§ **What you should do**: All that is needed is an exact copy of the lines from the beginning of the data below through the line containing "Web工程和其编译结果的目录结构对比见下图：", minus the pictures.

§ **Available data**:

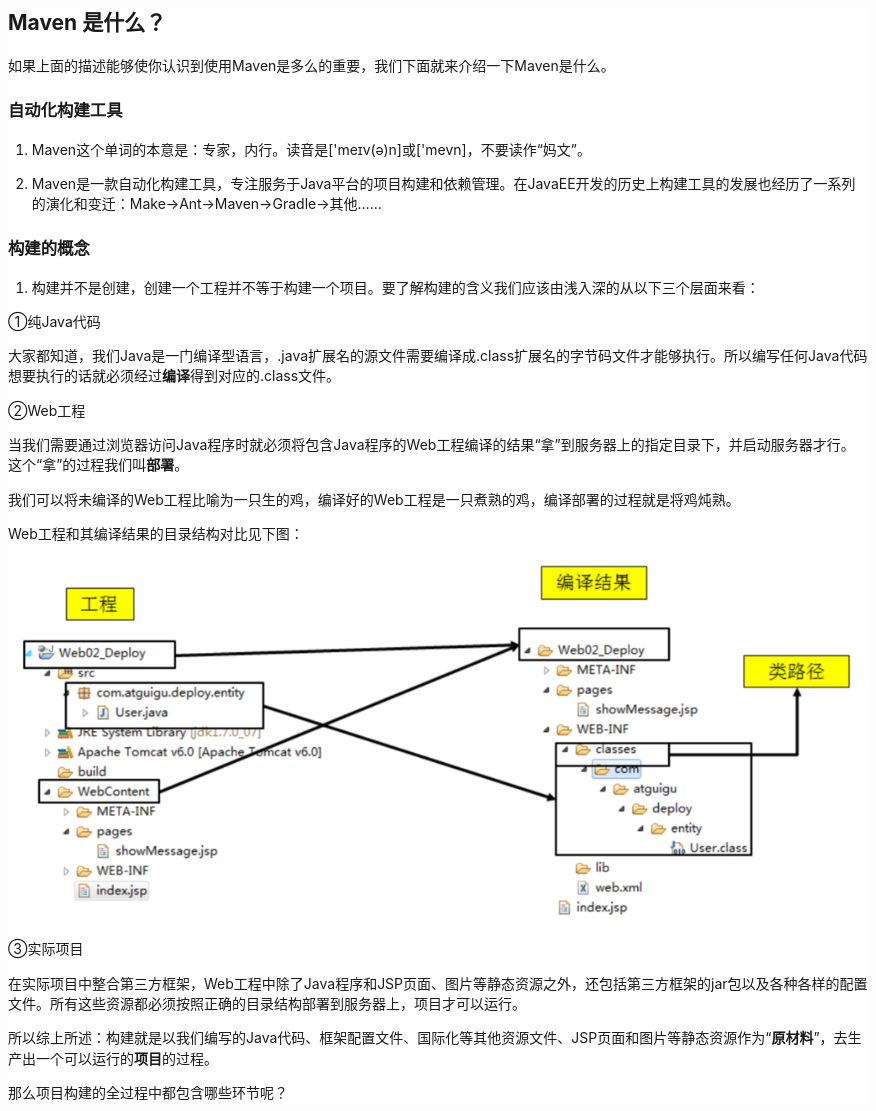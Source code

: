 ## Maven 是什么？

如果上面的描述能够使你认识到使用Maven是多么的重要，我们下面就来介绍一下Maven是什么。

### 自动化构建工具

1. Maven这个单词的本意是：专家，内行。读音是['meɪv(ə)n]或['mevn]，不要读作“妈文”。

2.  Maven是一款自动化构建工具，专注服务于Java平台的项目构建和依赖管理。在JavaEE开发的历史上构建工具的发展也经历了一系列的演化和变迁：Make→Ant→Maven→Gradle→其他……

### 构建的概念

1) 构建并不是创建，创建一个工程并不等于构建一个项目。要了解构建的含义我们应该由浅入深的从以下三个层面来看：

①纯Java代码

大家都知道，我们Java是一门编译型语言，.java扩展名的源文件需要编译成.class扩展名的字节码文件才能够执行。所以编写任何Java代码想要执行的话就必须经过**编译**得到对应的.class文件。

②Web工程

当我们需要通过浏览器访问Java程序时就必须将包含Java程序的Web工程编译的结果“拿”到服务器上的指定目录下，并启动服务器才行。这个“拿”的过程我们叫**部署**。

我们可以将未编译的Web工程比喻为一只生的鸡，编译好的Web工程是一只煮熟的鸡，编译部署的过程就是将鸡炖熟。

Web工程和其编译结果的目录结构对比见下图：

![](images/构建的概念.png)

③实际项目

在实际项目中整合第三方框架，Web工程中除了Java程序和JSP页面、图片等静态资源之外，还包括第三方框架的jar包以及各种各样的配置文件。所有这些资源都必须按照正确的目录结构部署到服务器上，项目才可以运行。

所以综上所述：构建就是以我们编写的Java代码、框架配置文件、国际化等其他资源文件、JSP页面和图片等静态资源作为“**原材料**”，去生产出一个可以运行的**项目**的过程。

那么项目构建的全过程中都包含哪些环节呢？
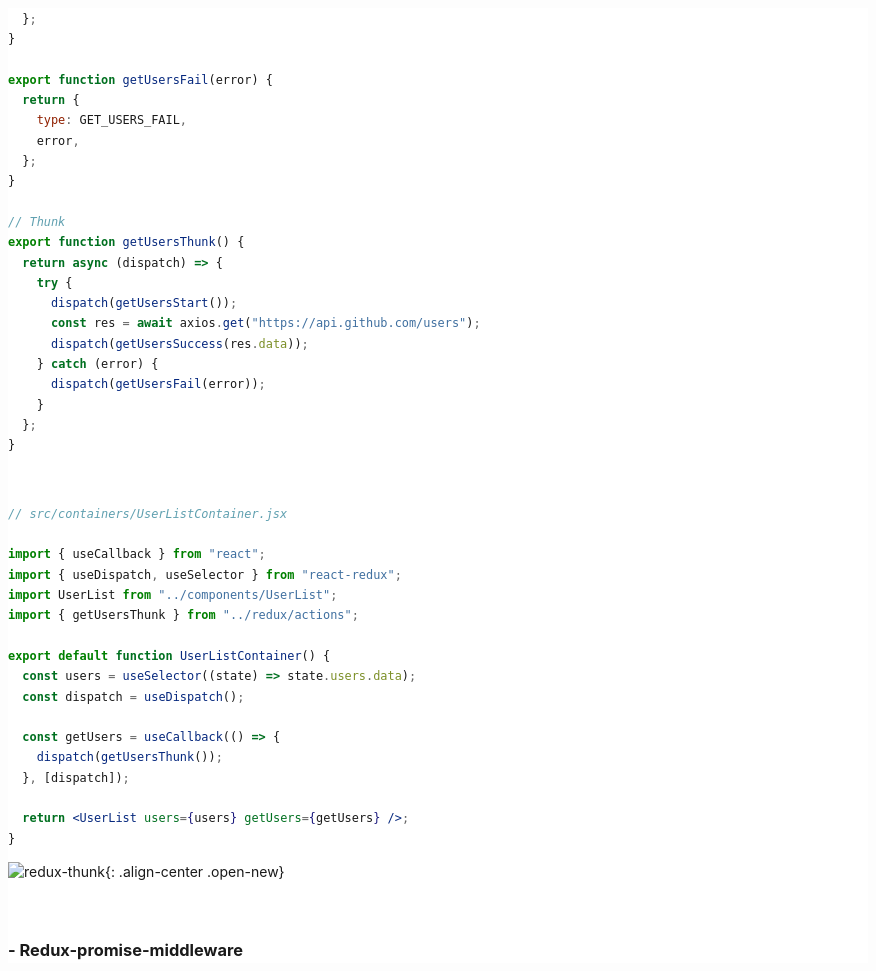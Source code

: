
 ```js:actions.js
  };
}

export function getUsersFail(error) {
  return {
    type: GET_USERS_FAIL,
    error,
  };
}

// Thunk
export function getUsersThunk() {
  return async (dispatch) => {
    try {
      dispatch(getUsersStart());
      const res = await axios.get("https://api.github.com/users");
      dispatch(getUsersSuccess(res.data));
    } catch (error) {
      dispatch(getUsersFail(error));
    }
  };
}
```

<br>

```jsx:UserListContainer.jsx
// src/containers/UserListContainer.jsx

import { useCallback } from "react";
import { useDispatch, useSelector } from "react-redux";
import UserList from "../components/UserList";
import { getUsersThunk } from "../redux/actions";

export default function UserListContainer() {
  const users = useSelector((state) => state.users.data);
  const dispatch = useDispatch();

  const getUsers = useCallback(() => {
    dispatch(getUsersThunk());
  }, [dispatch]);

  return <UserList users={users} getUsers={getUsers} />;
}
```

![redux-thunk](https://user-images.githubusercontent.com/62803763/132251837-d6b9e3c8-ddeb-46e4-82ed-1661ba63bb3d.PNG){: .align-center .open-new}

<br>

### - Redux-promise-middleware
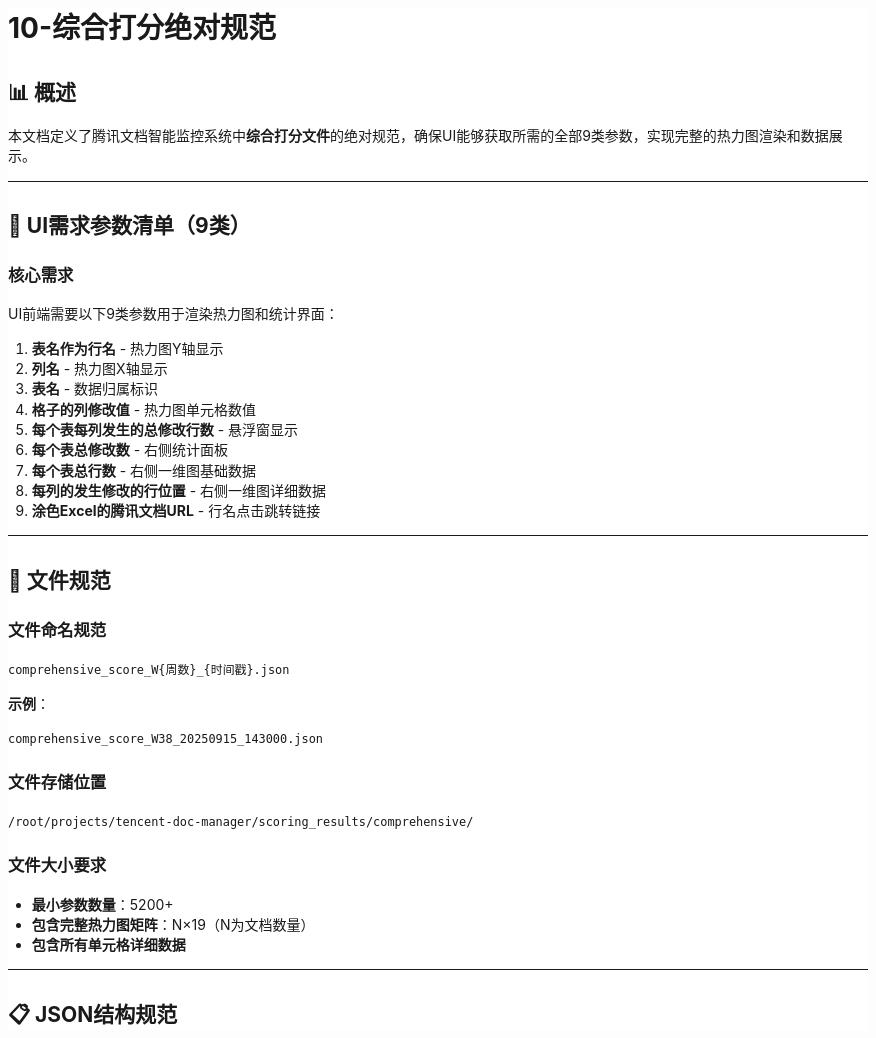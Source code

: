 # 10-综合打分绝对规范

## 📊 概述

本文档定义了腾讯文档智能监控系统中**综合打分文件**的绝对规范，确保UI能够获取所需的全部9类参数，实现完整的热力图渲染和数据展示。

---

## 🎯 UI需求参数清单（9类）

### 核心需求
UI前端需要以下9类参数用于渲染热力图和统计界面：

1. **表名作为行名** - 热力图Y轴显示
2. **列名** - 热力图X轴显示
3. **表名** - 数据归属标识
4. **格子的列修改值** - 热力图单元格数值
5. **每个表每列发生的总修改行数** - 悬浮窗显示
6. **每个表总修改数** - 右侧统计面板
7. **每个表总行数** - 右侧一维图基础数据
8. **每列的发生修改的行位置** - 右侧一维图详细数据
9. **涂色Excel的腾讯文档URL** - 行名点击跳转链接

---

## 📁 文件规范

### 文件命名规范
```
comprehensive_score_W{周数}_{时间戳}.json
```

**示例**：
```
comprehensive_score_W38_20250915_143000.json
```

### 文件存储位置
```
/root/projects/tencent-doc-manager/scoring_results/comprehensive/
```

### 文件大小要求
- **最小参数数量**：5200+
- **包含完整热力图矩阵**：N×19（N为文档数量）
- **包含所有单元格详细数据**

---

## 📋 JSON结构规范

§ **Your solution**:
Source code

: ## Maven 是什么？

如果上面的描述能够使你认识到使用Maven是多么的重要，我们下面就来介绍一下Maven是什么。

### 自动化构建工具

1. Maven这个单词的本意是：专家，内行。读音是['meɪv(ə)n]或['mevn]，不要读作“妈文”。

2.  Maven是一款自动化构建工具，专注服务于Java平台的项目构建和依赖管理。在JavaEE开发的历史上构建工具的发展也经历了一系列的演化和变迁：Make→Ant→Maven→Gradle→其他……

### 构建的概念

1) 构建并不是创建，创建一个工程并不等于构建一个项目。要了解构建的含义我们应该由浅入深的从以下三个层面来看：

①纯Java代码

大家都知道，我们Java是一门编译型语言，.java扩展名的源文件需要编译成.class扩展名的字节码文件才能够执行。所以编写任何Java代码想要执行的话就必须经过**编译**得到对应的.class文件。

②Web工程

当我们需要通过浏览器访问Java程序时就必须将包含Java程序的Web工程编译的结果“拿”到服务器上的指定目录下，并启动服务器才行。这个“拿”的过程我们叫**部署**。

我们可以将未编译的Web工程比喻为一只生的鸡，编译好的Web工程是一只煮熟的鸡，编译部署的过程就是将鸡炖熟。

Web工程和其编译结果的目录结构对比见下图：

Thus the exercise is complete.